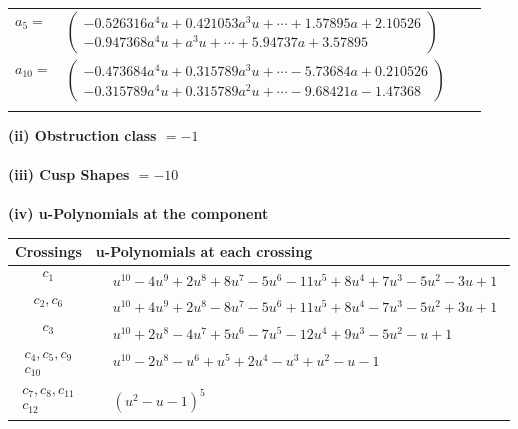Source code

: \documentclass[1p]{elsarticle_modified}
\theoremstyle{definition}
\begin{document}
\begin{tabular}{m{7pt} m{180pt} m{7pt} m{180pt} }
\flushright $a_{5}=$&$\begin{pmatrix}-0.526316 a^{4} u+0.421053 a^{3} u+\cdots+1.57895 a+2.10526\\-0.947368 a^{4} u+a^{3} u+\cdots+5.94737 a+3.57895\end{pmatrix}$ \\
\flushright $a_{10}=$&$\begin{pmatrix}-0.473684 a^{4} u+0.315789 a^{3} u+\cdots-5.73684 a+0.210526\\-0.315789 a^{4} u+0.315789 a^{2} u+\cdots-9.68421 a-1.47368\end{pmatrix}$\\&\end{tabular}
\flushleft \textbf{(ii) Obstruction class $= -1$}\\~\\
\flushleft \textbf{(iii) Cusp Shapes $= -10$}\\~\\
\newpage\renewcommand{\arraystretch}{1}
\flushleft \textbf{(iv) u-Polynomials at the component}\newline \\
\begin{tabular}{m{50pt}|m{274pt}}
Crossings & \hspace{64pt}u-Polynomials at each crossing \\
\hline $$\begin{aligned}c_{1}\end{aligned}$$&$\begin{aligned}
&u^{10}-4 u^9+2 u^8+8 u^7-5 u^6-11 u^5+8 u^4+7 u^3-5 u^2-3 u+1
\end{aligned}$\\
\hline $$\begin{aligned}c_{2},c_{6}\end{aligned}$$&$\begin{aligned}
&u^{10}+4 u^9+2 u^8-8 u^7-5 u^6+11 u^5+8 u^4-7 u^3-5 u^2+3 u+1
\end{aligned}$\\
\hline $$\begin{aligned}c_{3}\end{aligned}$$&$\begin{aligned}
&u^{10}+2 u^8-4 u^7+5 u^6-7 u^5-12 u^4+9 u^3-5 u^2- u+1
\end{aligned}$\\
\hline $$\begin{aligned}c_{4},c_{5},c_{9}\\c_{10}\end{aligned}$$&$\begin{aligned}
&u^{10}-2 u^8- u^6+u^5+2 u^4- u^3+u^2- u-1
\end{aligned}$\\
\hline $$\begin{aligned}c_{7},c_{8},c_{11}\\c_{12}\end{aligned}$$&$\begin{aligned}
&(u^2- u-1)^5
\end{aligned}$\\
\hline
\end{tabular}\\~\\
\end{document}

──────────

From the records above, copy every line that holds the word "cdots".

_Response for this exercise_.
\flushright $a_{5}=$&$\begin{pmatrix}-0.526316 a^{4} u+0.421053 a^{3} u+\cdots+1.57895 a+2.10526\\-0.947368 a^{4} u+a^{3} u+\cdots+5.94737 a+3.57895\end{pmatrix}$ \\
\flushright $a_{10}=$&$\begin{pmatrix}-0.473684 a^{4} u+0.315789 a^{3} u+\cdots-5.73684 a+0.210526\\-0.315789 a^{4} u+0.315789 a^{2} u+\cdots-9.68421 a-1.47368\end{pmatrix}$\\&\end{tabular}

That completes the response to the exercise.